■ PROVIDED ENTRIES:

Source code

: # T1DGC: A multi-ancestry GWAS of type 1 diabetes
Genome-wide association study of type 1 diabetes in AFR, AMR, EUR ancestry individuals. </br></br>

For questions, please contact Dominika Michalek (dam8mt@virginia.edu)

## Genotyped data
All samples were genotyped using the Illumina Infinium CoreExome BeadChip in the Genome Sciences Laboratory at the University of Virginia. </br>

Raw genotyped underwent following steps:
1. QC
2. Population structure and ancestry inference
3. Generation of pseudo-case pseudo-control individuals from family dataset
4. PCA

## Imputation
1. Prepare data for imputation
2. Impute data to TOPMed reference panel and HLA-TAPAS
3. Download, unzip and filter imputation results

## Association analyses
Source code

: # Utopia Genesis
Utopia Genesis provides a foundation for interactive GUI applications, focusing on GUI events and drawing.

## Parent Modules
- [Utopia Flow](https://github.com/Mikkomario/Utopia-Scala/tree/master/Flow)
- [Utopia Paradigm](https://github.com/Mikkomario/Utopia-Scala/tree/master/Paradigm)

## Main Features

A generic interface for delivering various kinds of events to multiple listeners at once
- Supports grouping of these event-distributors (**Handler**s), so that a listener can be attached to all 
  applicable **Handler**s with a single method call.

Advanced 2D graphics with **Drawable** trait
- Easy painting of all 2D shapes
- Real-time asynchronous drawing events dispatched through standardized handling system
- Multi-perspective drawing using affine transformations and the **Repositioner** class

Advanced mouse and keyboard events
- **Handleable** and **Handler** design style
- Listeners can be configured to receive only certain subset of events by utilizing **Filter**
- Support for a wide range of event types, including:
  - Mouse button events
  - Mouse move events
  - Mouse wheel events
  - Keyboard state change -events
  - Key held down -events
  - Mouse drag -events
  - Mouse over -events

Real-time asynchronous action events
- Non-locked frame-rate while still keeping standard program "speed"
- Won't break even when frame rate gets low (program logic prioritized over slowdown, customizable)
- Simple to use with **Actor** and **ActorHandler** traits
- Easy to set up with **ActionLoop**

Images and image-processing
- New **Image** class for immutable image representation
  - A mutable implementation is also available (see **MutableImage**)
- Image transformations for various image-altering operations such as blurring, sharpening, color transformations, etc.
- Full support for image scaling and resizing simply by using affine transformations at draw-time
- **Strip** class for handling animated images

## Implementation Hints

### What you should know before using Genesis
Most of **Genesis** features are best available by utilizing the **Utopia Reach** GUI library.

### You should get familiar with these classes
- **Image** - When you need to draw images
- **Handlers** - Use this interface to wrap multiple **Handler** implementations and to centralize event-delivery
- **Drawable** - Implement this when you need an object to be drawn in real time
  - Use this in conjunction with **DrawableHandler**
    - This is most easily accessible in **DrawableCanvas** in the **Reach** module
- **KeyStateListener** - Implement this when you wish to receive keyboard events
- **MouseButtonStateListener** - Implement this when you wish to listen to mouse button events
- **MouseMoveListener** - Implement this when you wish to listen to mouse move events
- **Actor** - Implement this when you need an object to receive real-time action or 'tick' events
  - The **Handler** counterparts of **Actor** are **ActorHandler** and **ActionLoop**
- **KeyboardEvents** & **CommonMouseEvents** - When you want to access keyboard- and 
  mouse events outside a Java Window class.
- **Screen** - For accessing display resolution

■ WHAT TO PRODUCE:
Look for the word "Easy" in every line of the listing and copy the lines that have it.

■ WRITTEN ANSWER:
- Easy painting of all 2D shapes
- Easy to set up with **ActionLoop**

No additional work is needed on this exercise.